“There is a crack in everything, that’s how the light gets in.” -Leonard Cohen
This quote has been rolling over in my head for about a month now. For awhile it was popping up in conversations, in books, and (obviously) in music. A small truth that made being broken seem okay.
I was talking to a friend recently about life and he said, “I keep expecting this to get easier but I feel like I’m just getting more broken.” “I’m afraid that I will always be here, where I am now, trying to make it through life safely so I won’t be more hurt than I am now,” another friend said.

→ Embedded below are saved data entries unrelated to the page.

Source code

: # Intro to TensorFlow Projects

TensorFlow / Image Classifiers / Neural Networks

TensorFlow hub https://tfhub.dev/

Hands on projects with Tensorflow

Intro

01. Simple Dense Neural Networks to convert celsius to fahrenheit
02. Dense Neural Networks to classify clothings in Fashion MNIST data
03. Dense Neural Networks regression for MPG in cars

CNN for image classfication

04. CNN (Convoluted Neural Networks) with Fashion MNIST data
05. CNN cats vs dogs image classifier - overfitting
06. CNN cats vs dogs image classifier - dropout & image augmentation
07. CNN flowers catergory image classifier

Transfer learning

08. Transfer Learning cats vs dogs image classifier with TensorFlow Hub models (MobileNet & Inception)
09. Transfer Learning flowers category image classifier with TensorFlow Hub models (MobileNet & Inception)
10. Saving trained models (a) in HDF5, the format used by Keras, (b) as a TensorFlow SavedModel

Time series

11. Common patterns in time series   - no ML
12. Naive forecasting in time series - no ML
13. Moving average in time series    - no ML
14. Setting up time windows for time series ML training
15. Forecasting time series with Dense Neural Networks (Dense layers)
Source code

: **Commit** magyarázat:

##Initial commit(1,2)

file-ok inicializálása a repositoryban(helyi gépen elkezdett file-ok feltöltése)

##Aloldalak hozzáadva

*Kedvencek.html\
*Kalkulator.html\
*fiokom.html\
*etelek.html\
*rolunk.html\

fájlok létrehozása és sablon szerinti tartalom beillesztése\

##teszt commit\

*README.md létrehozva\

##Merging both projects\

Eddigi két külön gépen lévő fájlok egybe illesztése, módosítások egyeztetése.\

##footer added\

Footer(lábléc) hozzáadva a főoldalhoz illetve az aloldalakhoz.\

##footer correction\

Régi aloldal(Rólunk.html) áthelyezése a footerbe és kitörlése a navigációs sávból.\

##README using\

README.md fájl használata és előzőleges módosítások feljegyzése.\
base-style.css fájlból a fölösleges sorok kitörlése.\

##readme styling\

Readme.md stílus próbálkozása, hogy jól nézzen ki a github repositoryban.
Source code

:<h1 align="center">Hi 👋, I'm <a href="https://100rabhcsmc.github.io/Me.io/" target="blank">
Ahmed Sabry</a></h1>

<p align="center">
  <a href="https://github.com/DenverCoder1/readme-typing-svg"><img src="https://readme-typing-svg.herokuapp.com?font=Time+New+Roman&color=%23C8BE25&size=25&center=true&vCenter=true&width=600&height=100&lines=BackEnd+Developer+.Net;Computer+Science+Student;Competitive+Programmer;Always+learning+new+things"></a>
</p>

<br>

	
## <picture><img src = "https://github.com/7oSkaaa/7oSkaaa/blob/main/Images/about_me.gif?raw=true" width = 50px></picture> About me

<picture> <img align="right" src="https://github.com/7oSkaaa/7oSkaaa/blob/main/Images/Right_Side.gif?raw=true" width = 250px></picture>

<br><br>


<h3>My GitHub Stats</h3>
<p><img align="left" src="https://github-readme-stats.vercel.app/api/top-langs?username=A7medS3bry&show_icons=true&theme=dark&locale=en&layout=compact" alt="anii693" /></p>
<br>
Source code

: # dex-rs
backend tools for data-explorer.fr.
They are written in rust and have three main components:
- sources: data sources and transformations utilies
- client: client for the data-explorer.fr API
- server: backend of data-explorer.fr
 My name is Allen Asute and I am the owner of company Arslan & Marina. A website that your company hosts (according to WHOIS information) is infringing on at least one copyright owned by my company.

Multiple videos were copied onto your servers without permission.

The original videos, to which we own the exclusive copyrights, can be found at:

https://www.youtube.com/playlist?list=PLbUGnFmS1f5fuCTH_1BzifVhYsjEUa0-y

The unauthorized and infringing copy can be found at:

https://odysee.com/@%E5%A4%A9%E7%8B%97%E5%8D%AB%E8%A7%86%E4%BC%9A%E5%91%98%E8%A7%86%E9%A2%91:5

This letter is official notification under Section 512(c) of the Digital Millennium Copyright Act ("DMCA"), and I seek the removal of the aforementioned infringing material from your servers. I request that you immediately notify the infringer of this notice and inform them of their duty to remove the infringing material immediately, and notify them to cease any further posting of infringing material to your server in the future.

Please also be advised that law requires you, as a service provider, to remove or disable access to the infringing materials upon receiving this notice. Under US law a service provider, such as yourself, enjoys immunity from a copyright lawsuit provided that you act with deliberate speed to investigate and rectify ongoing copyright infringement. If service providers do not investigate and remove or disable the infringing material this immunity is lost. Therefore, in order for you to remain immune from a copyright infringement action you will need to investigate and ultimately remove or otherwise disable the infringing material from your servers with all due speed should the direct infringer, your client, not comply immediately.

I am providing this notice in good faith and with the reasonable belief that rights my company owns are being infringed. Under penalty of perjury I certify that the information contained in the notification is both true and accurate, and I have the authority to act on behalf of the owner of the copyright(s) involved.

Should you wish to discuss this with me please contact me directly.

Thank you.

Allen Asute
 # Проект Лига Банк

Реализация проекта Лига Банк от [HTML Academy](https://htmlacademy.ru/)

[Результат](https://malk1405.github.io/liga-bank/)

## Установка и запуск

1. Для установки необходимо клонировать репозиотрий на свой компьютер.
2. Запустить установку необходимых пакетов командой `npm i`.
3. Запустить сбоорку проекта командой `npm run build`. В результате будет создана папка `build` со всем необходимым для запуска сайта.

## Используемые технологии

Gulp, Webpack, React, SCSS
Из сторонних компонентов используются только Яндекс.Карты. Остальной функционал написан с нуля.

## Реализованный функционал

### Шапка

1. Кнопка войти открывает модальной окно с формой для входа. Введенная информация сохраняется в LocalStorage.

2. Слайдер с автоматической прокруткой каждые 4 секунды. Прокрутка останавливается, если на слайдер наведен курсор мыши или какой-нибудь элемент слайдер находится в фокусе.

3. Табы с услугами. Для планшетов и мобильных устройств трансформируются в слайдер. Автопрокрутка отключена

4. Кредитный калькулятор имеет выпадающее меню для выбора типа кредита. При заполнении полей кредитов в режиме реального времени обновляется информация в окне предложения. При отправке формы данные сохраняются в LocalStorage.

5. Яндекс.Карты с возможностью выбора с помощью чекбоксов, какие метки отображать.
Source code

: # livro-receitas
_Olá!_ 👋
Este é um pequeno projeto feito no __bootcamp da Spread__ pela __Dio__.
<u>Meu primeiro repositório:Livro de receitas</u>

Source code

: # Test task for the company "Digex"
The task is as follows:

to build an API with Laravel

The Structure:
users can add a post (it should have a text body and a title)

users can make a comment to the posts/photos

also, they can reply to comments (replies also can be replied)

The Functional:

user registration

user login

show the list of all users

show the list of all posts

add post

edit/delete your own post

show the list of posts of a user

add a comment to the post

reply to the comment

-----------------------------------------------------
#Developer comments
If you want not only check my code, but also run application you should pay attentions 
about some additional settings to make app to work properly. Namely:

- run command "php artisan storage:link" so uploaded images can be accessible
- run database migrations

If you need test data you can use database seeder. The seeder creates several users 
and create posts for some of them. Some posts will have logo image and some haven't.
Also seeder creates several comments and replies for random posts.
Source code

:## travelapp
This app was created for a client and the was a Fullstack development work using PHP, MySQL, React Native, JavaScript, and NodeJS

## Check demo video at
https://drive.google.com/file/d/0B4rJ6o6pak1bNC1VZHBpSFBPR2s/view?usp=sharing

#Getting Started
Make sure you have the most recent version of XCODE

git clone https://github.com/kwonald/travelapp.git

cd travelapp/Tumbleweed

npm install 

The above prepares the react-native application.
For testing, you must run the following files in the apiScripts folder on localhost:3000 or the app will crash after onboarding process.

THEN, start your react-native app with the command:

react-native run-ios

All I can think to say is, “Yeah.” I have friends who are dealing with recovery, it seems impossible every day to keep going forward. I have friends who are dealing with mental illness, it seems impossible to enjoy the good days because they know the bad days are just around the corner. I have friends who face death and injustice at work. I have friends who face broken marriages. I have friends who have heard devastating news at doctors offices and are trying to figure out what to do now. I have friends who are broken. I live in a world that is broken. I am broken.
There is an old Japanese art of fixing broken pottery with a special lacquer dusted with metal, typically gold or silver, called Kintsukuroi (“golden repair”). This repair highlights the cracks and breaks in the piece, and is often more valuable and more beautiful than the original. What I love most about this art is that it replaces the missing pieces with something stronger.
I don’t know if we all start out whole, or if we are broken from the start. I know that we all break differently. I know that we are all broken. There is a crack in everything. It allows light to shine. It allows community to grow. It allows us to speak out. It allows us to become more beautiful.
I am learning to embrace my brokenness. I am learning to reach out to those who are broken as well. I hope you know that being broken is okay. I hope you know that you are not alone when you feel this way. I hope you know that the crack in everything allows light to shine into a dark place.